Antec Scientific Analyzers in Pharma

The QC testing of drug compounds is performed on a worldwide scale by pharmaceutical companies, contract research labs (CRO) and various other institutions. Regulatory requirements are broader and more stringent than ever before and will only increase to protect human and nature. With the Current Good Manufacturing Practices (cGMPs) for human pharmaceuticals quality standards are set to insure product quality and safety. Adherence to the cGMP regulations assures the identity, strength, quality, and purity of drug products by requiring that manufacturers of medications adequately control manufacturing operations. Reproducible, reliable and robust methods of analysis play a vital role in regulatory compliance.

Antec Scientific ALEXYS Analyzers are used worldwide to meet USP and EP regulatory and safety standards for a broad range of compounds. Dedicated Analyzers have been developed offering exceptional sensitivity, selectivity, and throughput for aminoglycoside and macrolide antibiotics, (di-) sulfides, glycoproteins, carbohydrates and many other pharmaceuticals.
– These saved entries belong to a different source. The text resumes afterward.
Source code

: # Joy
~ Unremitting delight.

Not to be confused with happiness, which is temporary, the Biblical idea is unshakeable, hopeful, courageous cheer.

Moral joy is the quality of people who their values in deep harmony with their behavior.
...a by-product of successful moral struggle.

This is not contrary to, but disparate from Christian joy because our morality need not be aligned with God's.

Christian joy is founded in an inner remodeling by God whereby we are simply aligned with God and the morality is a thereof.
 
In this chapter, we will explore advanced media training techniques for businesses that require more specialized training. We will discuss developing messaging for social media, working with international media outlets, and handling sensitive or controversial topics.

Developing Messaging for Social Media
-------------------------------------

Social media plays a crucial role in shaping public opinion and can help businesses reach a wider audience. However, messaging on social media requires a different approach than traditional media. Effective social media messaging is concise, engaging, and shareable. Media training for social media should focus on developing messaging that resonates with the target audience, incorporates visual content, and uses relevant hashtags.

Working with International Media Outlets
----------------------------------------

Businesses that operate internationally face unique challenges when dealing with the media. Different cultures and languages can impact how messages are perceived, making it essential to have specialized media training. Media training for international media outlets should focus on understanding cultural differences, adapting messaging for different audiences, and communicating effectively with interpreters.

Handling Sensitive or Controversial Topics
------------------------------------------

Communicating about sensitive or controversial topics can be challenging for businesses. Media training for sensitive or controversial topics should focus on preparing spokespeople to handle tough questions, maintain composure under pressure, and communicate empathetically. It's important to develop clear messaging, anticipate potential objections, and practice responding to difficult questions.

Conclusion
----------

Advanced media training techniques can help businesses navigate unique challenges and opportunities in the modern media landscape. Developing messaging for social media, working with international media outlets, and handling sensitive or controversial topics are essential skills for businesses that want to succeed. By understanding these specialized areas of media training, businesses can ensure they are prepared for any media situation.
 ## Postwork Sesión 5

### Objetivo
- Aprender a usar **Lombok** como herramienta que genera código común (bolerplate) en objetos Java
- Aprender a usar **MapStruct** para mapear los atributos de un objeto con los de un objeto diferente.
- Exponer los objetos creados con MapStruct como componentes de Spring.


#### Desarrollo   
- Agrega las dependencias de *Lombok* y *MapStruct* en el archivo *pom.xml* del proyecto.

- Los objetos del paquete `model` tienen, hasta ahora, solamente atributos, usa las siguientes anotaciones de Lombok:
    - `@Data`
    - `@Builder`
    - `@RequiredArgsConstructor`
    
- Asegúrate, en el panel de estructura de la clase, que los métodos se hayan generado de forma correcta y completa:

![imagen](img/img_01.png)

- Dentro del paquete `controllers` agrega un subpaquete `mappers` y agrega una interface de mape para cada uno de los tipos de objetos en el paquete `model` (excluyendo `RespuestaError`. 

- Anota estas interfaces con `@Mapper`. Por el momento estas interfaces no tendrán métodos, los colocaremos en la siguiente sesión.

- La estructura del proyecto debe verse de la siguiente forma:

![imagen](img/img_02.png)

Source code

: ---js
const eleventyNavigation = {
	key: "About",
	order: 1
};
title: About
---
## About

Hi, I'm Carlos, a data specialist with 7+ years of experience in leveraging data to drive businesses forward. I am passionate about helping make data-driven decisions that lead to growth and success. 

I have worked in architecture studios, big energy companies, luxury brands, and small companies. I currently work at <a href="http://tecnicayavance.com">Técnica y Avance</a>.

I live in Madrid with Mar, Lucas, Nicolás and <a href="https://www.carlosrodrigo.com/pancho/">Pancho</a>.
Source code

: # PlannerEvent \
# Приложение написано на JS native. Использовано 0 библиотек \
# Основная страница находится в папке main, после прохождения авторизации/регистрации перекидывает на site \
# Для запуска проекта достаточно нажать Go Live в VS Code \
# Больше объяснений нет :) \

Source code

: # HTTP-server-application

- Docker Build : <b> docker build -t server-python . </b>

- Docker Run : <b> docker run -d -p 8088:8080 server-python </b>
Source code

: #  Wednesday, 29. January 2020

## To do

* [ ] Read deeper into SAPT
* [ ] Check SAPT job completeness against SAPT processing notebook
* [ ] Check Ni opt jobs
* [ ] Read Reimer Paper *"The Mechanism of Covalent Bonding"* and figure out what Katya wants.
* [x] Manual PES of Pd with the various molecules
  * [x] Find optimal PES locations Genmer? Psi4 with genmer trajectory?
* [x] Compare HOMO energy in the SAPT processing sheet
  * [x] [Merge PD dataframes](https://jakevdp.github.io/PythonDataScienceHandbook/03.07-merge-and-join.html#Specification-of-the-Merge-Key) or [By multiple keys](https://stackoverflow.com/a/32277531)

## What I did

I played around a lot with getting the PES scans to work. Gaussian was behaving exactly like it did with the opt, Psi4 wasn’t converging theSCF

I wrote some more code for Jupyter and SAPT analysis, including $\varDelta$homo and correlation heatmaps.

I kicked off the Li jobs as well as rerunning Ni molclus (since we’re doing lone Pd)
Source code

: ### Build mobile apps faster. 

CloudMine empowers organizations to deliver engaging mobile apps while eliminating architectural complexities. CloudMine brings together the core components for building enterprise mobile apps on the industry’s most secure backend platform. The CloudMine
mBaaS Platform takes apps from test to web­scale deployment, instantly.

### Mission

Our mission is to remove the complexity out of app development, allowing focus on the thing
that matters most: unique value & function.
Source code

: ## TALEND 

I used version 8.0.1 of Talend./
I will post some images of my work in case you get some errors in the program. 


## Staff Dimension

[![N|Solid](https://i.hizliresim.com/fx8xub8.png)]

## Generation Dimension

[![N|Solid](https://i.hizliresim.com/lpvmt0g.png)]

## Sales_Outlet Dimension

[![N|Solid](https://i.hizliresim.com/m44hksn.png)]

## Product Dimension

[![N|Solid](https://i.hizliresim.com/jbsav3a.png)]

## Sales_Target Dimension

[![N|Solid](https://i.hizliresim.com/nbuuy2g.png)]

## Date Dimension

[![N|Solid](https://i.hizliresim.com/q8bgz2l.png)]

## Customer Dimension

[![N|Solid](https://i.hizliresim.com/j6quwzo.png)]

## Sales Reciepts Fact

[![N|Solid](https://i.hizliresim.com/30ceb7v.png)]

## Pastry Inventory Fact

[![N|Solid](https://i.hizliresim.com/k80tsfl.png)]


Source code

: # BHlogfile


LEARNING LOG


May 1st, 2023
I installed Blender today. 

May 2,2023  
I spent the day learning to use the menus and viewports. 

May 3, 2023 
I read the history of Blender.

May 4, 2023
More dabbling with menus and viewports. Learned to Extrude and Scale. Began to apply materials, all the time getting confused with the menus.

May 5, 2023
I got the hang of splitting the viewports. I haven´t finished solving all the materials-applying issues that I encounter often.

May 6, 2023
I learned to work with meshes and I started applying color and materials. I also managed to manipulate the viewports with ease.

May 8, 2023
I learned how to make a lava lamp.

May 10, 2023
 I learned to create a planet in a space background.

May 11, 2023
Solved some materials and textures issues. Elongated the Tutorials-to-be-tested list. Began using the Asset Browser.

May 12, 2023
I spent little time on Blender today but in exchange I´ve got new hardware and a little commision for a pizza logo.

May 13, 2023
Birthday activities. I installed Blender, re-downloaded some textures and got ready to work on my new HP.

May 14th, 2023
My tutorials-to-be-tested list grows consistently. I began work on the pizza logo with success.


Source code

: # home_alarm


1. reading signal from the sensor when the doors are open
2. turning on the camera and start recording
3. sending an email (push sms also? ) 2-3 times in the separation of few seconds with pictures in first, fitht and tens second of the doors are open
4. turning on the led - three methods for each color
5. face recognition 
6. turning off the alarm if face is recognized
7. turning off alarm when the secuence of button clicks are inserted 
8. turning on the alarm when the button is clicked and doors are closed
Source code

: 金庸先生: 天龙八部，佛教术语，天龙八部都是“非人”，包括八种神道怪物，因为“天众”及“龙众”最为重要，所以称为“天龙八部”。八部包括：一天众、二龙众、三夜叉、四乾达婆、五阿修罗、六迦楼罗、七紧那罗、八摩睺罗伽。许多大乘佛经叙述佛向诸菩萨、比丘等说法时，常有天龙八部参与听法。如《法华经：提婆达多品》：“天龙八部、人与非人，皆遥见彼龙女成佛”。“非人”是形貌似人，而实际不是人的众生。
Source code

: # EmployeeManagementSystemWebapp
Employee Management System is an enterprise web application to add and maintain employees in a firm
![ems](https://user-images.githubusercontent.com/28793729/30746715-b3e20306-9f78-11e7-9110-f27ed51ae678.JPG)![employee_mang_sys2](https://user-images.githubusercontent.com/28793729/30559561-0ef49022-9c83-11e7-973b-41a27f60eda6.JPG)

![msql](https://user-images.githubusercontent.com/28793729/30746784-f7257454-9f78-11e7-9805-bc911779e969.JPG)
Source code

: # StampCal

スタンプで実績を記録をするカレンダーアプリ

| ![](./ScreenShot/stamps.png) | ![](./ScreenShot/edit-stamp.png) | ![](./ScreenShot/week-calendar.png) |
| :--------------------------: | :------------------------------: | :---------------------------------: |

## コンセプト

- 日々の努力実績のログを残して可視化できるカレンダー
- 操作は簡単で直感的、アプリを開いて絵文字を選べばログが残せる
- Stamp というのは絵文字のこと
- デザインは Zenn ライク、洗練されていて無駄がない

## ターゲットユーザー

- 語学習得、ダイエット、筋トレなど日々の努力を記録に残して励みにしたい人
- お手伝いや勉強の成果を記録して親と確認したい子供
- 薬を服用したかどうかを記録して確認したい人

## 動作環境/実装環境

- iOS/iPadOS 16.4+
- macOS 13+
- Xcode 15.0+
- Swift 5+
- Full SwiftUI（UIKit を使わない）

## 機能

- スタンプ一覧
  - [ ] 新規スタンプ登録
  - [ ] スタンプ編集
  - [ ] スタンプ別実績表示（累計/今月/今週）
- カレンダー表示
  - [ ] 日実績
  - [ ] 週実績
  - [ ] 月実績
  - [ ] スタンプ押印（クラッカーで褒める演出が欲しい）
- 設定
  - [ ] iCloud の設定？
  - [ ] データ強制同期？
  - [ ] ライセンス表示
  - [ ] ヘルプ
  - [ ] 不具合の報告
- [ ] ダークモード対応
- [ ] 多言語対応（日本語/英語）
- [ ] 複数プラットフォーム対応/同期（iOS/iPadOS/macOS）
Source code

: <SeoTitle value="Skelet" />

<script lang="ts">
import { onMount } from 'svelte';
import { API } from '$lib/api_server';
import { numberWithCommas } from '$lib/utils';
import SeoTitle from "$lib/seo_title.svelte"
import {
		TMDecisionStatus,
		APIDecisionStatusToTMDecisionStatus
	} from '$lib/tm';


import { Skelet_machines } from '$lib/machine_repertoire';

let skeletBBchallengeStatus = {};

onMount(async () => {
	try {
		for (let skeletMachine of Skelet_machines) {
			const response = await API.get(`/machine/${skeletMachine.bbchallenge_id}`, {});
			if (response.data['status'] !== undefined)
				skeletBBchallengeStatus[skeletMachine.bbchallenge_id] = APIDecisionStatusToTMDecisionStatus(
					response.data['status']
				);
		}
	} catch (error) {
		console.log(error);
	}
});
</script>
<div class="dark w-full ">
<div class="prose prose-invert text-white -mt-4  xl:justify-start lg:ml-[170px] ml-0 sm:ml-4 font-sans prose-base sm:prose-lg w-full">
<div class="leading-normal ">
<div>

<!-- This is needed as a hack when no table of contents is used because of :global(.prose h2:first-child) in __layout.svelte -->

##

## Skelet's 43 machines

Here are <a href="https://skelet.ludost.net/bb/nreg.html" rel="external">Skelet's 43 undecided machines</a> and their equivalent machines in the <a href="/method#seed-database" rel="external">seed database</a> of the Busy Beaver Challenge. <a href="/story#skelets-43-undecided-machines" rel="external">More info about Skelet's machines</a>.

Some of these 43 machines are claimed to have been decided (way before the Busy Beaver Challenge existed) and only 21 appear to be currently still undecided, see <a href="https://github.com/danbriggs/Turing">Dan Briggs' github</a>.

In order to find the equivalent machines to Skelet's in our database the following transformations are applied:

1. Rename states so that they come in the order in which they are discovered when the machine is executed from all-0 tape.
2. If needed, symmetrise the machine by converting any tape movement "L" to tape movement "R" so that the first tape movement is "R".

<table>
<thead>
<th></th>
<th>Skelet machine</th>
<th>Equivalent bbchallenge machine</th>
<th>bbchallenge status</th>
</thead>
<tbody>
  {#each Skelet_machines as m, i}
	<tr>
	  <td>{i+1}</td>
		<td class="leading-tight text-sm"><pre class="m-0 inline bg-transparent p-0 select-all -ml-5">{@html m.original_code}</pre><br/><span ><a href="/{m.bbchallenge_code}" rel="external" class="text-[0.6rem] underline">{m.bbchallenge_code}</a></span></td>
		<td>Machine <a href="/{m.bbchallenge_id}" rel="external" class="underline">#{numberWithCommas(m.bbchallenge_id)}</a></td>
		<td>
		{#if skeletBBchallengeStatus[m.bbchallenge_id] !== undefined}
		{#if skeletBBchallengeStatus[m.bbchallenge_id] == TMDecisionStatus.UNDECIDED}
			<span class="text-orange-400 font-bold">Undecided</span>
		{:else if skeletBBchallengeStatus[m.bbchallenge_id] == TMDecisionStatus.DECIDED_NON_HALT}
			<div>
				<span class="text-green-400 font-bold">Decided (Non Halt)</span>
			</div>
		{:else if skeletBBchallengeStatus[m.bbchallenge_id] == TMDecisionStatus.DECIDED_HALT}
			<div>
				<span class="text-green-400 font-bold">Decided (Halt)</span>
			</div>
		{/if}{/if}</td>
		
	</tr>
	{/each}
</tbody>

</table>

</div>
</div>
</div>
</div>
See applications: pharmaceuticals and aminoglycoside antibiotics …..

Drug metabolism

One of the many steps in drug development is the investigation of the metabolic clearance of a drug candidate from the body. Most xenobiotics are metabolized in the liver and excreted from the body in urine. However, there is a thin line between drug metabolism and toxicity. This became clear with the tragic events following thalidomide prescriptions for treatment of morning sickness (nausea) in pregnant women in the late 1950’s. Nowadays, ADME studies (absorption, distribution, metabolism, excretion) play a key role in preclinical trajectory of drug development. The fear of approving a drug that could cause birth defects or cancer has dominated US FDA policy to this day.

Cytochrome P450 (P450) enzymes in the liver play an important role in the metabolic process. Reaction mechanisms are based on oxidation reactions including deamination, N-dealkylation, O-dealkylation, sulfoxidation, and hydroxylation of alkyl groups and aromatic rings. Traditionally drug metabolism studies are based on incubation of the drug with liver cells, also known as microsomes.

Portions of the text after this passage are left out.